トロッコ問題は、イギリスの哲学者フィリッパ・フットさんが「中絶問題と二重結果論」という論文の中で使われたのが最初だと言われています。
妊娠中絶は殺人だから認めないとするカソリックの考え方に対して、母体が危険という状況下であれば、特例として認めるべきだとする考えをフィリッパさんが述べる時に、喩えとして使ったのですね。
この喩えを使うという方法は、カウンセリングでも使われています。フロイトにしてもユングにしても、夢を分析することが多いのですけど、夢に出てくる何かは、他の何かの喩えだとする考え方を採用しているからです。
夢に飛んでいくロケットが出てきたら、それはロケットではなく、◯◯を象徴しているとかね。
この喩えを使うという方法は、クライアントとの対話の中でも多用されます。何かに喩えると、頭を冷まして冷静に考えることができるからです。
昭和の時代から抜け出してきたような、昔気質の経営者がいるとします。

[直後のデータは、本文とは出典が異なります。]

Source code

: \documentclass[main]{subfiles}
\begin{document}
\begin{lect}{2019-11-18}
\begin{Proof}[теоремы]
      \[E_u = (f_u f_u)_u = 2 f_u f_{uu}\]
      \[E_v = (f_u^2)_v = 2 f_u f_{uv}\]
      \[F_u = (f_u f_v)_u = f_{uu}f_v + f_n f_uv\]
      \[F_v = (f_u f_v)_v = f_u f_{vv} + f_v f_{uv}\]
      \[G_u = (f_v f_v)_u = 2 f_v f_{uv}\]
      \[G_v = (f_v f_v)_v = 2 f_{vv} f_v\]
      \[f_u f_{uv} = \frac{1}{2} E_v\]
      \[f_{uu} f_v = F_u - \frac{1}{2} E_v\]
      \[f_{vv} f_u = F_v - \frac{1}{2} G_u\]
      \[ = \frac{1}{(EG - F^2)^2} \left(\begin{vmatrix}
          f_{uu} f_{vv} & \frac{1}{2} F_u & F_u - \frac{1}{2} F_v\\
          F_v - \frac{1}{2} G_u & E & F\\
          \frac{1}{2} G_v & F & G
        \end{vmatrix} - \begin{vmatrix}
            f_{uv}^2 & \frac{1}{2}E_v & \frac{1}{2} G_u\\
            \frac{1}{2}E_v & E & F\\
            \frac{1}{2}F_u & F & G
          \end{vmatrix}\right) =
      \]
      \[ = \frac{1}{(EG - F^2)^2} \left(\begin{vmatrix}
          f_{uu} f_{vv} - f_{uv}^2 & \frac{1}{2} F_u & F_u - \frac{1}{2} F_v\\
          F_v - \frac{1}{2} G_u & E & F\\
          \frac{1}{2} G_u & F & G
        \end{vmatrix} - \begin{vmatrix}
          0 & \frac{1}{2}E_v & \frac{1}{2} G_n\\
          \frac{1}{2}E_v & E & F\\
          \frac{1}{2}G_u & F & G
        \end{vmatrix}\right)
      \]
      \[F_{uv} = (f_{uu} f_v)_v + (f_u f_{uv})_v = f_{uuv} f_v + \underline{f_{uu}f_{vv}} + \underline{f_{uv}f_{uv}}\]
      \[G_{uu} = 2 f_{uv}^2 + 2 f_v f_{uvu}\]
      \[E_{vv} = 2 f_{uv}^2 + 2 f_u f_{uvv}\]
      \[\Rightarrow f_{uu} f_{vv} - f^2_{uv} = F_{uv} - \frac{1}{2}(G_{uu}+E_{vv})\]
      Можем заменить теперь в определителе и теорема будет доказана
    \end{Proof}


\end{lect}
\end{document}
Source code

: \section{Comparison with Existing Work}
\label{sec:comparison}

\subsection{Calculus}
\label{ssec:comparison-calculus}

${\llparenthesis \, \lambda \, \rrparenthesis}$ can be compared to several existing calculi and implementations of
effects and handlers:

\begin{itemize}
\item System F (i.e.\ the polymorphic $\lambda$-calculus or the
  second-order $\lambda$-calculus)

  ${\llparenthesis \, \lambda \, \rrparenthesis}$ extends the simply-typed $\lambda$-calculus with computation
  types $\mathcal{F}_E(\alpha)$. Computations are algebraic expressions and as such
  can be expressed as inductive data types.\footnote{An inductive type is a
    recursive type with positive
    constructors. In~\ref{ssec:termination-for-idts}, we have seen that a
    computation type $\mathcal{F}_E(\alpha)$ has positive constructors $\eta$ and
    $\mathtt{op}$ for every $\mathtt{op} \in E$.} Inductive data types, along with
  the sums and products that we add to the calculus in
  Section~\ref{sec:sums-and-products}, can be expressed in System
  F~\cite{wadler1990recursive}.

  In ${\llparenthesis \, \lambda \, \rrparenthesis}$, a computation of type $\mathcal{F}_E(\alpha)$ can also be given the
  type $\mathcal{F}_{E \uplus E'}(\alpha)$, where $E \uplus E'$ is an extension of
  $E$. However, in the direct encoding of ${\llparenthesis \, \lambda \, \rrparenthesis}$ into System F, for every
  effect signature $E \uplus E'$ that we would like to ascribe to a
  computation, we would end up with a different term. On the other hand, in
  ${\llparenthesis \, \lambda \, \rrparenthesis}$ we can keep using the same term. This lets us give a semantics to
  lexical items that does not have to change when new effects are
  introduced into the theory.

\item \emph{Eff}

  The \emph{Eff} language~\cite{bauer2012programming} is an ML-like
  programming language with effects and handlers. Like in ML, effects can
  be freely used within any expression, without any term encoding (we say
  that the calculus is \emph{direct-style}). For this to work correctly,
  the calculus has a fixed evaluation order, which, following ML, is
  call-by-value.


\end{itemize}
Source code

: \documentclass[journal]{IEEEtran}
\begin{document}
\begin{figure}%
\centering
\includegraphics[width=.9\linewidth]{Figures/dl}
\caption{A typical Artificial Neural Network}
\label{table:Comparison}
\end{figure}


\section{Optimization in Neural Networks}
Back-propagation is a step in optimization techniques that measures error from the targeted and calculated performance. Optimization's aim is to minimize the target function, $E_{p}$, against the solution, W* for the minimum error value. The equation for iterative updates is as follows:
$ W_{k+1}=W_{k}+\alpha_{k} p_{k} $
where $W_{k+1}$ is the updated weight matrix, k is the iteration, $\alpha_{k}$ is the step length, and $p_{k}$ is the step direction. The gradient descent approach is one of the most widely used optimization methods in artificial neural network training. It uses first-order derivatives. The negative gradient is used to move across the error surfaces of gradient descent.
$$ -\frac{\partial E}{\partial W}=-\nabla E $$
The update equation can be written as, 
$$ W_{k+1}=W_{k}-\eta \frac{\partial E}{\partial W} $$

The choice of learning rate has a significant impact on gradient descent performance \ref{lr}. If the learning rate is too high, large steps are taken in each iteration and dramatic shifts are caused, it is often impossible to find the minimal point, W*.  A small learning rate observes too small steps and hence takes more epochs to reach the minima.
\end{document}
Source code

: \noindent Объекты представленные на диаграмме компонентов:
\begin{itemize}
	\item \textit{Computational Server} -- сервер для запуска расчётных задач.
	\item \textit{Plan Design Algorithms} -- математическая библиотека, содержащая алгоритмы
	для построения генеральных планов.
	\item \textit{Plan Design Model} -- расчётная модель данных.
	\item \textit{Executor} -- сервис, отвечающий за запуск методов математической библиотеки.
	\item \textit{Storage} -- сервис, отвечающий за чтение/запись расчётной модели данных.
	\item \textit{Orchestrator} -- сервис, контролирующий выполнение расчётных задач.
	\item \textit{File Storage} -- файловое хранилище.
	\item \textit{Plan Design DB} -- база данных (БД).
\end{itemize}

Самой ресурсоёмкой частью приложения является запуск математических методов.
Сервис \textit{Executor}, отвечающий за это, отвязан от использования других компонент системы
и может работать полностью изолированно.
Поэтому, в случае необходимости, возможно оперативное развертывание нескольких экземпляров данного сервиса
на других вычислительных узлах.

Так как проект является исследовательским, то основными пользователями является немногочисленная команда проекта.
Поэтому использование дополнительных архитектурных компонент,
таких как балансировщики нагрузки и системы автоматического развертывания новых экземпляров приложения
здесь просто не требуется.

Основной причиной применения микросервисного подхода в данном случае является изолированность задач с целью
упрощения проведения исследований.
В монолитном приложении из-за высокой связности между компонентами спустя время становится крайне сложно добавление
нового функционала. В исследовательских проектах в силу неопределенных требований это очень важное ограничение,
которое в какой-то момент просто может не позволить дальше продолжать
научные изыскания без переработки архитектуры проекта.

部下への態度が、あまりにも旧弊な訳です。
その彼にこういう話をします。私の知り合いのお父さんがね、戦前の生まれなのですけど、家族に対するものの言い方が激しいのです。奥さんも会話を避けるようになってしまっているし、知り合いは嫁いでいるのですけど、実家に帰るのは気が重いと言うのですね。
戦前の男だったら仕方ないのでしょうけどね…と彼は話に乗ってきます。
育てられ方も違うでしょうし、価値観も違いますからね。でもね、世の中は変わっていっているから、それに合わせないとよくないですよ。昔だったら、ミスした部下を、上司は怒鳴るのが仕事だったのですけど、今はそんなことをしたらパワハラと言われてしまいますから。経営も大変ですよ。
ああ、この方は頭では分かっているのだ…この会話だけでも、問題点を絞り込むことができる訳です。
ところで、少し前にトロッコ問題を解決したという記事を見つけたのです。
かなりワクワクしながら読みました。
ツイッターに投稿された動画が767万回再生されたという、その解決法を発見したのは、鉄道ジオラマを作るのが趣味のB作さんという方。
トロッコが、2股に分かれた線路を越えた瞬間に急ブレーキをかける。そうすると前輪と後輪が別々の線路に乗り上げて、進行方向に対して真横になるような形で、トロッコは止まるのだそうです。
動画を見て驚きました。本当に鉄道模型がピタリと止まっている。作業員は全員助かる訳です。
こういう発想って大好きです。
フィリッパさんがご存命であれば、この動画を見て何と言うか、聞いてみたかったものです。